Assigned task:
Reproduce the records below exactly as they are written.

———

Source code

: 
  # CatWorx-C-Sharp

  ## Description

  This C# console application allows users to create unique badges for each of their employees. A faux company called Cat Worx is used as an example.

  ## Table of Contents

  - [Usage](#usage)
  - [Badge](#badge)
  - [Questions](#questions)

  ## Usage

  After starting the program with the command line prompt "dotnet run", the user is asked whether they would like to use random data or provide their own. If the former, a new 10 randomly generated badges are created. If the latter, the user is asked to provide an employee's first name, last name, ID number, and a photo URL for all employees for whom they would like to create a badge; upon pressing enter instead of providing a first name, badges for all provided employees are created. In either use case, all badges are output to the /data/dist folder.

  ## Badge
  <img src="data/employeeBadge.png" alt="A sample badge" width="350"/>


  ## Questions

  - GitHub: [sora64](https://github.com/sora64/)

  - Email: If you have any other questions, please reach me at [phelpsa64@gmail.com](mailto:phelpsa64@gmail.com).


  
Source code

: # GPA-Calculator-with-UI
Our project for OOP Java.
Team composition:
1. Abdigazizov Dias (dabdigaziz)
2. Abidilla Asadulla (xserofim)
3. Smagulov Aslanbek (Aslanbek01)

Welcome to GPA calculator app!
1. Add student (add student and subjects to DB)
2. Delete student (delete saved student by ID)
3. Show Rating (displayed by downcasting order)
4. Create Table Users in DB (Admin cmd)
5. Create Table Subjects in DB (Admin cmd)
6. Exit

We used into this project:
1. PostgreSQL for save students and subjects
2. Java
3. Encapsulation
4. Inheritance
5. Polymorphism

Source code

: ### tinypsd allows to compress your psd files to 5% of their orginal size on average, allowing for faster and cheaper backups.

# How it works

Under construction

———

Solution:
Source code

: 
  # CatWorx-C-Sharp

  ## Description

  This C# console application allows users to create unique badges for each of their employees. A faux company called Cat Worx is used as an example.

  ## Table of Contents

  - [Usage](#usage)
  - [Badge](#badge)
  - [Questions](#questions)

  ## Usage

  After starting the program with the command line prompt "dotnet run", the user is asked whether they would like to use random data or provide their own. If the former, a new 10 randomly generated badges are created. If the latter, the user is asked to provide an employee's first name, last name, ID number, and a photo URL for all employees for whom they would like to create a badge; upon pressing enter instead of providing a first name, badges for all provided employees are created. In either use case, all badges are output to the /data/dist folder.

  ## Badge
  <img src="data/employeeBadge.png" alt="A sample badge" width="350"/>


  ## Questions

  - GitHub: [sora64](https://github.com/sora64/)

  - Email: If you have any other questions, please reach me at [phelpsa64@gmail.com](mailto:phelpsa64@gmail.com).


  
Source code

: # GPA-Calculator-with-UI
Our project for OOP Java.
Team composition:
1. Abdigazizov Dias (dabdigaziz)
2. Abidilla Asadulla (xserofim)
3. Smagulov Aslanbek (Aslanbek01)

Welcome to GPA calculator app!
1. Add student (add student and subjects to DB)
2. Delete student (delete saved student by ID)
3. Show Rating (displayed by downcasting order)
4. Create Table Users in DB (Admin cmd)
5. Create Table Subjects in DB (Admin cmd)
6. Exit

We used into this project:
1. PostgreSQL for save students and subjects
2. Java
3. Encapsulation
4. Inheritance
5. Polymorphism

Source code

: ### tinypsd allows to compress your psd files to 5% of their orginal size on average, allowing for faster and cheaper backups.

# How it works

Under construction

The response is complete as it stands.